For the material below, return exactly the lines starting at the line containing "##### 3. git am *patch #打上patch" and ending at the line containing "2. 根据.rej文件，编辑该patch文件解决冲突", both ends included, and no others.

****************

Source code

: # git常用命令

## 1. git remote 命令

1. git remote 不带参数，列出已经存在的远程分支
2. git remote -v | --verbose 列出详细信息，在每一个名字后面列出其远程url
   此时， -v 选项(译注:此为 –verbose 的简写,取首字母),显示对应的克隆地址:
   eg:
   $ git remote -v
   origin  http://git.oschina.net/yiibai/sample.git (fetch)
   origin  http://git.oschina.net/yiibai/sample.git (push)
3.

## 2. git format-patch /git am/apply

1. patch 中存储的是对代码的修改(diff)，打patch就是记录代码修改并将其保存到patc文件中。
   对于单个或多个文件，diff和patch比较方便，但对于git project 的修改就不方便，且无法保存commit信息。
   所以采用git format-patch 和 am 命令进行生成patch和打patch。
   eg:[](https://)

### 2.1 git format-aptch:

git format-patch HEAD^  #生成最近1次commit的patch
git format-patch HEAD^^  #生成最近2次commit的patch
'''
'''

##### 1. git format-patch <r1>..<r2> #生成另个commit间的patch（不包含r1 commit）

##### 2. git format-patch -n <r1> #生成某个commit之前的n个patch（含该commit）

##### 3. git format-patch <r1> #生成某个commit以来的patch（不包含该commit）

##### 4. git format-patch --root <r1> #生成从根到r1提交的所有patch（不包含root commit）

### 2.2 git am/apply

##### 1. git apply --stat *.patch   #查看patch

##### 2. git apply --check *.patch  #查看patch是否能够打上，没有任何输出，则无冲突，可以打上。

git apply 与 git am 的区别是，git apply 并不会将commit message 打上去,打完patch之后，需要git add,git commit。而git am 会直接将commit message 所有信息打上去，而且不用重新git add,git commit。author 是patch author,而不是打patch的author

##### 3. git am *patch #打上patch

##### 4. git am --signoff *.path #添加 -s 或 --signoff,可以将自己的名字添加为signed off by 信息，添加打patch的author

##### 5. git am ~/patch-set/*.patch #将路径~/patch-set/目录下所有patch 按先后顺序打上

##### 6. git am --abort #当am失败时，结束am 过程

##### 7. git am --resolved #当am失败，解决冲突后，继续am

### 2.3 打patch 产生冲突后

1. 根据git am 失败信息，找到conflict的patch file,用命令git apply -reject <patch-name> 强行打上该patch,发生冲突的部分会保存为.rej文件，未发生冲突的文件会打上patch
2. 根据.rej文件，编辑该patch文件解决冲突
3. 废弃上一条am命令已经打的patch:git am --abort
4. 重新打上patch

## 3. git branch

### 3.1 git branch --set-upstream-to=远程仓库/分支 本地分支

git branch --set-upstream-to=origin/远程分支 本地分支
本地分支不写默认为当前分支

****************

▶ SOLUTION TO THIS PROBLEM:
##### 3. git am *patch #打上patch

##### 4. git am --signoff *.path #添加 -s 或 --signoff,可以将自己的名字添加为signed off by 信息，添加打patch的author

##### 5. git am ~/patch-set/*.patch #将路径~/patch-set/目录下所有patch 按先后顺序打上

##### 6. git am --abort #当am失败时，结束am 过程

##### 7. git am --resolved #当am失败，解决冲突后，继续am

### 2.3 打patch 产生冲突后

1. 根据git am 失败信息，找到conflict的patch file,用命令git apply -reject <patch-name> 强行打上该patch,发生冲突的部分会保存为.rej文件，未发生冲突的文件会打上patch
2. 根据.rej文件，编辑该patch文件解决冲突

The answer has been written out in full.